Подавались также "Песни о Стеньке Разине", которые завернули, потому что "при всем их поэтическом достоинстве" Разин — злодей, его память, как и Пугачева, проклинает Церковь.
Пушкин еще ни словом не заикался о Пугачеве. Но, видимо, "уголовное" направление мыслей поэта прочитывалось на расстоянии.
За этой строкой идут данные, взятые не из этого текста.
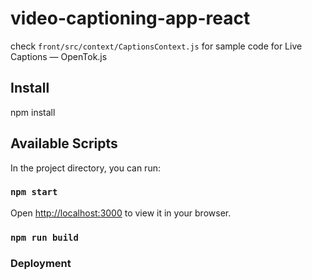 # video-captioning-app-react

check `front/src/context/CaptionsContext.js` for sample code for Live Captions — OpenTok.js


## Install

npm install 

## Available Scripts

In the project directory, you can run:

### `npm start`

Open [http://localhost:3000](http://localhost:3000) to view it in your browser.

### `npm run build`


### Deployment

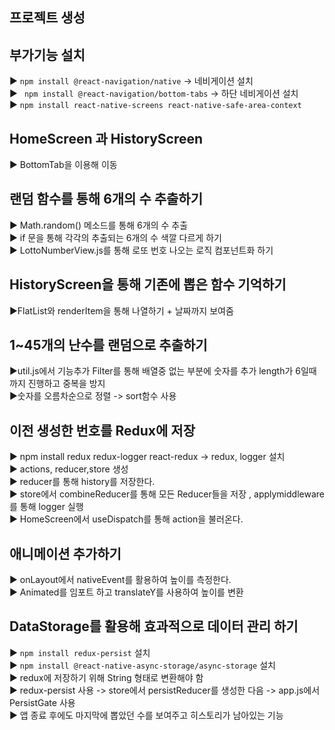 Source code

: ## 프로젝트 생성 

## 부가기능 설치 

▶ `npm install @react-navigation/native` -> 네비게이션 설치<br>
▶ ` npm install @react-navigation/bottom-tabs` -> 하단 네비게이션 설치<br>
▶ `npm install react-native-screens react-native-safe-area-context`<br>

## HomeScreen 과 HistoryScreen

▶ BottomTab을 이용해 이동 <br>

## 랜덤 함수를 통해 6개의 수 추출하기 

▶ Math.random() 메소드를 통해 6개의 수 추출 <br>
▶ if 문을 통해 각각의 추출되는 6개의 수 색깔 다르게 하기<br>
▶ LottoNumberView.js를 통해 로또 번호 나오는 로직 컴포넌트화 하기<br>

## HistoryScreen을 통해 기존에 뽑은 함수 기억하기 

▶FlatList와 renderItem을 통해 나열하기 + 날짜까지 보여줌<br> 

## 1~45개의 난수를 랜덤으로 추출하기 

▶util.js에서 기능추가 Filter를 통해 배열중 없는 부분에 숫자를 추가 length가 6일때 까지 진행하고 중복을 방지<br>
▶숫자를 오름차순으로 정렬 -> sort함수 사용<br> 


## 이전 생성한 번호를 Redux에 저장 

▶ npm install redux redux-logger react-redux -> redux, logger 설치<br> 
▶ actions, reducer,store 생성<br>
▶ reducer를 통해 history를 저장한다.<br>
▶ store에서 combineReducer를 통해 모든 Reducer들을 저장 , applymiddleware를 통해 logger 실행<br>
▶ HomeScreen에서 useDispatch를 통해 action을 불러온다.<br>

## 애니메이션 추가하기 

▶ onLayout에서 nativeEvent를 활용하여 높이를 측정한다.<br>
▶ Animated를 임포트 하고 translateY를 사용하여 높이를 변환<br>

## DataStorage를 활용해 효과적으로 데이터 관리 하기 

▶ `npm install redux-persist` 설치 <br>
▶ `npm install @react-native-async-storage/async-storage` 설치<br>
▶ redux에 저장하기 위해 String 형태로 변환해야 함<br>
▶ redux-persist 사용 -> store에서 persistReducer를 생성한 다음  -> app.js에서 PersistGate 사용<br>
▶ 앱 종료 후에도 마지막에 뽑았던 수를 보여주고 히스토리가 남아있는 기능 <br>





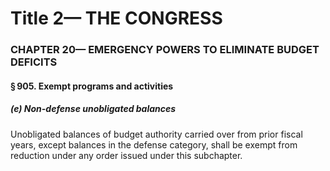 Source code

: 
# Title 2— THE CONGRESS
### CHAPTER 20— EMERGENCY POWERS TO ELIMINATE BUDGET DEFICITS
#### § 905. Exempt programs and activities
##### (e) Non-defense unobligated balances

Unobligated balances of budget authority carried over from prior fiscal years, except balances in the defense category, shall be exempt from reduction under any order issued under this subchapter.
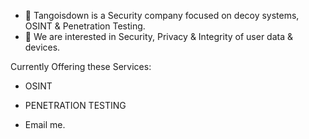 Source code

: - 👋 Tangoisdown
is a Security company focused on decoy systems, OSINT & Penetration Testing.
- 👀 We are interested in Security, Privacy & Integrity of user data & devices.

Currently Offering these Services:
- OSINT
- PENETRATION TESTING

- Email me.
<!---
TangoisdownHQ/TangoisdownHQ is a ✨ special ✨ repository because its `README.md` (this file) appears on your GitHub profile.
You can click the Preview link to take a look at your changes.
--->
Эхо сенатского разбирательства еще витало над стихами поэта. Опять дули на воду. 7 сентября возглавлявший Департамент народного просвещения старик адмирал А.С. Шишков — дедушка российского печатного слова — лично запросил у Бенкендорфа разрешение публиковать третью главу "Онегина" и россыпь стихов, принесенную Плетневым. Не помогло и продемонстрированное письмо шефа жандармов к Пушкину с высочайшим разрешением, и личное отношение Фон Фока. Бдительный адмирал обратил внимание на то, что рукопись "Онегина" не скреплена по листам. А значит, надпись на первой странице карандашом "позволено" не может быть принята всерьез.
"Не угодно ли будет вам, милостивый государь мой, приказать, кому следует, дабы в канцелярии вашей манускрипт сего сочинения скреплен был по листам", — писал Шишков. Смысл просьбы был ясен. Мало ли какой лист можно вставить в середину. А потом виноваты будут в Департаменте.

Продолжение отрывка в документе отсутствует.